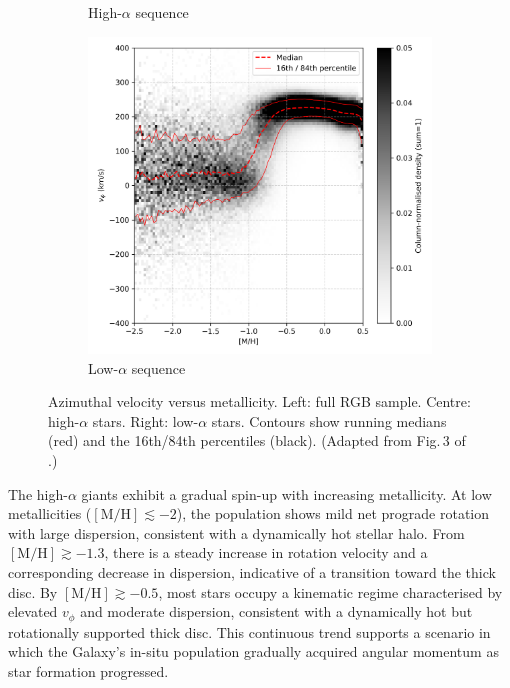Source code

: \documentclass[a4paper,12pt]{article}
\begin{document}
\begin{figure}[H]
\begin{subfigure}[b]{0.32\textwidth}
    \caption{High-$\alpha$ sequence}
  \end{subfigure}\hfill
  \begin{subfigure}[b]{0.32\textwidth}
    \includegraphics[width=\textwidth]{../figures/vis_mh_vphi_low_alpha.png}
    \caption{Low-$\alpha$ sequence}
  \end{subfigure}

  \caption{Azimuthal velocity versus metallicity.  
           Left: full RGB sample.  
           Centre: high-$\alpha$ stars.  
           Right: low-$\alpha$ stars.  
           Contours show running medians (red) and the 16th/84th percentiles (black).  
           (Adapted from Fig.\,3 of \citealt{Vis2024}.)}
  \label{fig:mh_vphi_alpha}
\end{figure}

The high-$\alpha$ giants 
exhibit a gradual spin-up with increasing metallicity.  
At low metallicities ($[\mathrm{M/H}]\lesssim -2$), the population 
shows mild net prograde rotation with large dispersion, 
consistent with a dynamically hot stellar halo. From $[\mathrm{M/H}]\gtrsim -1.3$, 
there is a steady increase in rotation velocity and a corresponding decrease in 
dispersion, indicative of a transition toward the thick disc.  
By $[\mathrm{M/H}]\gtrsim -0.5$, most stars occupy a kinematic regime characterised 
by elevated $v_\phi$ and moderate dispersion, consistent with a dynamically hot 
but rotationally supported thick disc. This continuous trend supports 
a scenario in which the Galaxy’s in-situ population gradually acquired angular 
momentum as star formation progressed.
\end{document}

__________

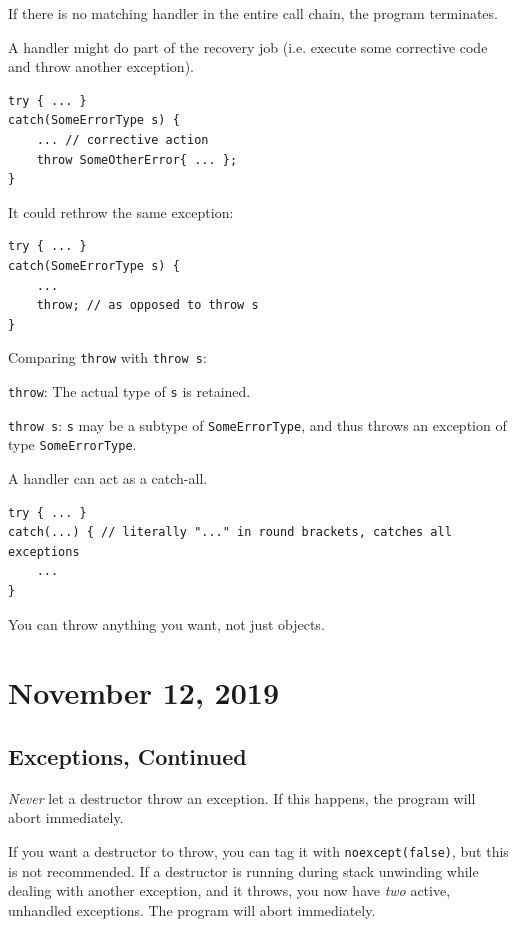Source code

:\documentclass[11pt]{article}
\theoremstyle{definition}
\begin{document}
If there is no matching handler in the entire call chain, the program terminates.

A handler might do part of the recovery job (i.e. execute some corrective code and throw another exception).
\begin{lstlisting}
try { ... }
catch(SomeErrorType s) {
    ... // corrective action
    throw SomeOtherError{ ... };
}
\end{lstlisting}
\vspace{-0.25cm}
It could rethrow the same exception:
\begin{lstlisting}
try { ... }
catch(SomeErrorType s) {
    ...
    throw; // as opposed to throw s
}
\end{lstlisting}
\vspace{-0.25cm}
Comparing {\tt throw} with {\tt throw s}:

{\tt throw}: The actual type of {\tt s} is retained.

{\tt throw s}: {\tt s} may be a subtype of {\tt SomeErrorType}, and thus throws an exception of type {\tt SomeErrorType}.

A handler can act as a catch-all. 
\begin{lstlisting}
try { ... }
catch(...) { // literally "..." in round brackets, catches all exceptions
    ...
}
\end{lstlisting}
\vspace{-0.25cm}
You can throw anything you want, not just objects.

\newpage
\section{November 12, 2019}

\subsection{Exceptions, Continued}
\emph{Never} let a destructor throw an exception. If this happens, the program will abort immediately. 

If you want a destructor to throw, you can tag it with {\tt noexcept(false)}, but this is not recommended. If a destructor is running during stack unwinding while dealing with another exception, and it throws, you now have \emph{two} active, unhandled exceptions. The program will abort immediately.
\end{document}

__________

* [AIM OF THE EXERCISE]: Copy out each line of the records where the string "population" appears.

* [THE ANSWER]:
At low metallicities ($[\mathrm{M/H}]\lesssim -2$), the population 
a scenario in which the Galaxy’s in-situ population gradually acquired angular 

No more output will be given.